- [Exercise]:
Only lines that contain the string "These" should be returned from the material below.

- [Data supplied]:

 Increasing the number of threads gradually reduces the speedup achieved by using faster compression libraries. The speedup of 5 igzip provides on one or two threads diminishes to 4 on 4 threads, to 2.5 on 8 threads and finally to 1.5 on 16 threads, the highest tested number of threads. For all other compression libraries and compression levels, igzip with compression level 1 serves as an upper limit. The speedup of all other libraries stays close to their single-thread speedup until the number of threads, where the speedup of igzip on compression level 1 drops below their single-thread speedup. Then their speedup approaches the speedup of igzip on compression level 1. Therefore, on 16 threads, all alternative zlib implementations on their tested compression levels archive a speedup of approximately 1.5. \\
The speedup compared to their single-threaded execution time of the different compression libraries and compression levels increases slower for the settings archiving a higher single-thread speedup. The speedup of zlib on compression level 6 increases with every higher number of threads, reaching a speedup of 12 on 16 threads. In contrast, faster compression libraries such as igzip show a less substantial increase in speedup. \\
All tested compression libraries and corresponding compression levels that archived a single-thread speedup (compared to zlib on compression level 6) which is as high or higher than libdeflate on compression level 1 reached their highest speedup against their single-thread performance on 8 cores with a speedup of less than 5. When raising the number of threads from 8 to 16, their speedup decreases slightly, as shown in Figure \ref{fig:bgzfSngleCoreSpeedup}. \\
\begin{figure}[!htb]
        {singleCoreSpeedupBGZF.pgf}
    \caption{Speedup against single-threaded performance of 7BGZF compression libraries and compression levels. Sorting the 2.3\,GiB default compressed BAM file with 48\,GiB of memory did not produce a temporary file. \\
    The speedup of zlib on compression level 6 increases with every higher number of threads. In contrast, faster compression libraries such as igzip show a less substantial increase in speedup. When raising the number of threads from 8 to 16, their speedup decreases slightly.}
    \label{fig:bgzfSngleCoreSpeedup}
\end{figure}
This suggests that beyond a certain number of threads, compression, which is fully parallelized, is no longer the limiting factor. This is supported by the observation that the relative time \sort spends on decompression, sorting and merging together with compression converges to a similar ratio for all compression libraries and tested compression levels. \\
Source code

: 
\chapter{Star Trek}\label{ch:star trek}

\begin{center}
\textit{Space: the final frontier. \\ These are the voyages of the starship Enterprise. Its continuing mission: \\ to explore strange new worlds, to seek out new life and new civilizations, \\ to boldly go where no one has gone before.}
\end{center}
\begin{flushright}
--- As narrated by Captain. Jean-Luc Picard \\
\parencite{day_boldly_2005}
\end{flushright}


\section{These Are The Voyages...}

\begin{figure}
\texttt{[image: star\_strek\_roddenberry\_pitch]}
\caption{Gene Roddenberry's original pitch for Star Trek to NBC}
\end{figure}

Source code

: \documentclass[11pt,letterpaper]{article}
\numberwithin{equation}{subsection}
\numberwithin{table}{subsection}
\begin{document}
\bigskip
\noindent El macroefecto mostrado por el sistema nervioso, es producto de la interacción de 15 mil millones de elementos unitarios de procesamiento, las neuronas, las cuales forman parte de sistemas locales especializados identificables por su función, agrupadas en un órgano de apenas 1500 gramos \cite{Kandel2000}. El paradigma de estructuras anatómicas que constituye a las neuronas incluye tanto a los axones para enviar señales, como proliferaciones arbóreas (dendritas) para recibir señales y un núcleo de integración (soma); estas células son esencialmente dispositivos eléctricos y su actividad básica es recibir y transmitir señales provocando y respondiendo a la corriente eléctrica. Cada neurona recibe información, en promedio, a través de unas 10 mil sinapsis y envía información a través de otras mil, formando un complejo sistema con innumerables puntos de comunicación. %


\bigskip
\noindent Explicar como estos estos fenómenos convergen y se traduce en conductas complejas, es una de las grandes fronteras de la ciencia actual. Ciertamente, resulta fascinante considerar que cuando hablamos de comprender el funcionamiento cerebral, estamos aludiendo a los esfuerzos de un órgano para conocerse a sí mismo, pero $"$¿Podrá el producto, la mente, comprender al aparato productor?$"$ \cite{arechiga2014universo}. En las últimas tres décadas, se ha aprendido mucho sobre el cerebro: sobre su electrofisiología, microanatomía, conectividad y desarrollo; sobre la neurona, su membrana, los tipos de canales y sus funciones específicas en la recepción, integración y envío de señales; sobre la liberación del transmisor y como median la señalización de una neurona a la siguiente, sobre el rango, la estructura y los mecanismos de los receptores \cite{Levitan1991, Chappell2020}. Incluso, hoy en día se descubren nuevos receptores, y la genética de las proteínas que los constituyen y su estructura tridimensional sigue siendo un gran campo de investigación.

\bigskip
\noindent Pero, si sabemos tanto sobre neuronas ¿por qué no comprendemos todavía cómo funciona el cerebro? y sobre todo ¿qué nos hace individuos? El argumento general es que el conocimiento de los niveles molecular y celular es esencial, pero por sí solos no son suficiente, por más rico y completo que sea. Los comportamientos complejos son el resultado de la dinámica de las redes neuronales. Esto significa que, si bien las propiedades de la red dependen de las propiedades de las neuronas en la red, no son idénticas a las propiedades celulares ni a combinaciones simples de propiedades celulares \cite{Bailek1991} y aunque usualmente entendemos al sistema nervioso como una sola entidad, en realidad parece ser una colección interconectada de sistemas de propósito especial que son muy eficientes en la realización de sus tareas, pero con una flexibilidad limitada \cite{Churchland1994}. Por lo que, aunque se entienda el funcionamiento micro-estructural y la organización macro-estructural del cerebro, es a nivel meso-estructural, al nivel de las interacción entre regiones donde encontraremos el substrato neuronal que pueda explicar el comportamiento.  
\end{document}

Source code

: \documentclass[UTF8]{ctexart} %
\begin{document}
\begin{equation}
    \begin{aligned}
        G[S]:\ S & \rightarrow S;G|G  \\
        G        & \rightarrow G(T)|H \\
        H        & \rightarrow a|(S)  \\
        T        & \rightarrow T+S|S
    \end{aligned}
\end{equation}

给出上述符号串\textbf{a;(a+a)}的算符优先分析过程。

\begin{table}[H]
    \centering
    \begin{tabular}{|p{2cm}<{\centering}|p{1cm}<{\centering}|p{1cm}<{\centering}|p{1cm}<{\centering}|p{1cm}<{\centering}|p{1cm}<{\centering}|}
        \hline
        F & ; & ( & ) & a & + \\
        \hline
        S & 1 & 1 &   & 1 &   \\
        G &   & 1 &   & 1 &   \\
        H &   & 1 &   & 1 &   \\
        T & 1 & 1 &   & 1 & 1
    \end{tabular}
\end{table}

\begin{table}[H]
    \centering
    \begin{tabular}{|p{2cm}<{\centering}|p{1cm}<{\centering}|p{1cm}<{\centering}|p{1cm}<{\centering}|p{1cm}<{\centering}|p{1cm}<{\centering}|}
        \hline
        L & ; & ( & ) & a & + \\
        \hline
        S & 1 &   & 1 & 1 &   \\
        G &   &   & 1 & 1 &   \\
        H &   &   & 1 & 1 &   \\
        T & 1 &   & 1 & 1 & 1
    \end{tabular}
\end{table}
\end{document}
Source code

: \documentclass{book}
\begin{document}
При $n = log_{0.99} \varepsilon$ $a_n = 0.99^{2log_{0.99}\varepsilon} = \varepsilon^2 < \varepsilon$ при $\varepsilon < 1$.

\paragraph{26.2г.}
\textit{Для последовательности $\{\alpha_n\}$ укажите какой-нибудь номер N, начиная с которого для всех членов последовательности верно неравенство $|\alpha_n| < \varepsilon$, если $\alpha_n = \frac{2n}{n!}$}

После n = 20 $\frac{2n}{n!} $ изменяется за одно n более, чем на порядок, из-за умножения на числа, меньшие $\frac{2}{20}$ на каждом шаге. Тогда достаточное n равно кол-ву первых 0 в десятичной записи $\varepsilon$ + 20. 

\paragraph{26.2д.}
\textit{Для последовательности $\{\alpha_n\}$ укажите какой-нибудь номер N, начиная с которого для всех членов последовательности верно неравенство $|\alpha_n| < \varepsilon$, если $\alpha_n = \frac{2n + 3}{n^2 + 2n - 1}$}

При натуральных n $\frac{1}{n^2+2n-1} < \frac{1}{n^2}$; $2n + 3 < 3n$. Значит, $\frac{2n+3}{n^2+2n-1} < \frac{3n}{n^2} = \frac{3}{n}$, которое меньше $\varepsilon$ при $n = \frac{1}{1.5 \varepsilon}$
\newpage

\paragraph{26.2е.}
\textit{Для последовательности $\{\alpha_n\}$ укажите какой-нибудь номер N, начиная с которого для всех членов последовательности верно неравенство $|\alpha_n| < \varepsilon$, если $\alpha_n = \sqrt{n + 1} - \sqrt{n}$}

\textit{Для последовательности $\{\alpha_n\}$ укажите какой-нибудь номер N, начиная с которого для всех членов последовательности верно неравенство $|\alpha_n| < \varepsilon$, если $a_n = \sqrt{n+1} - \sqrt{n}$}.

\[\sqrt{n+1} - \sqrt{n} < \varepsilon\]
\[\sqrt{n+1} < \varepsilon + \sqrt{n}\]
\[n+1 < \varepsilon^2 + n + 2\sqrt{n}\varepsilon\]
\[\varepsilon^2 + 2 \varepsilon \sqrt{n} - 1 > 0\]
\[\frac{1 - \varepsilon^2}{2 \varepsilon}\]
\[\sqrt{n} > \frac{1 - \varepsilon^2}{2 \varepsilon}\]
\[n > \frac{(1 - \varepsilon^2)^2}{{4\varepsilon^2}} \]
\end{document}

- [Solution to the exercise]:
\textit{Space: the final frontier. \\ These are the voyages of the starship Enterprise. Its continuing mission: \\ to explore strange new worlds, to seek out new life and new civilizations, \\ to boldly go where no one has gone before.}
\section{These Are The Voyages...}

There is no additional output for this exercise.